Supplied information
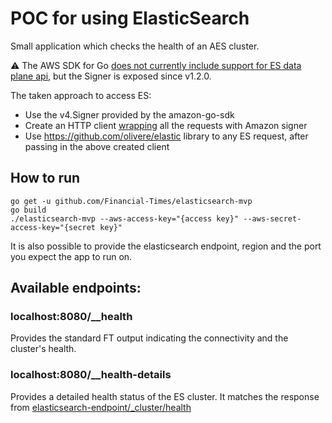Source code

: # POC for using ElasticSearch 

Small application which checks the health of an AES cluster.

:warning: The AWS SDK for Go [does not currently include support for ES data plane api](https://github.com/aws/aws-sdk-go/issues/710), but the Signer is exposed since v1.2.0.

The taken approach to access ES:
- Use the v4.Signer provided by the amazon-go-sdk
- Create an HTTP client [wrapping](https://github.com/sha1sum/aws_signing_client) all the requests with Amazon signer
- Use https://github.com/olivere/elastic library to any ES request, after passing in the above created client

## How to run

```
go get -u github.com/Financial-Times/elasticsearch-mvp
go build
./elasticsearch-mvp --aws-access-key="{access key}" --aws-secret-access-key="{secret key}"
```
It is also possible to provide the elasticsearch endpoint, region and the port you expect the app to run on.

## Available endpoints:

### localhost:8080/__health

Provides the standard FT output indicating the connectivity and the cluster's health.

### localhost:8080/__health-details

Provides a detailed health status of the ES cluster. 
It matches the response from [elasticsearch-endpoint/_cluster/health](https://www.elastic.co/guide/en/elasticsearch/reference/current/cluster-health.html)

Instructions to follow
The expected answer is every line in the data above that carries the string "https".

Response area
:warning: The AWS SDK for Go [does not currently include support for ES data plane api](https://github.com/aws/aws-sdk-go/issues/710), but the Signer is exposed since v1.2.0.
- Create an HTTP client [wrapping](https://github.com/sha1sum/aws_signing_client) all the requests with Amazon signer
- Use https://github.com/olivere/elastic library to any ES request, after passing in the above created client
It matches the response from [elasticsearch-endpoint/_cluster/health](https://www.elastic.co/guide/en/elasticsearch/reference/current/cluster-health.html)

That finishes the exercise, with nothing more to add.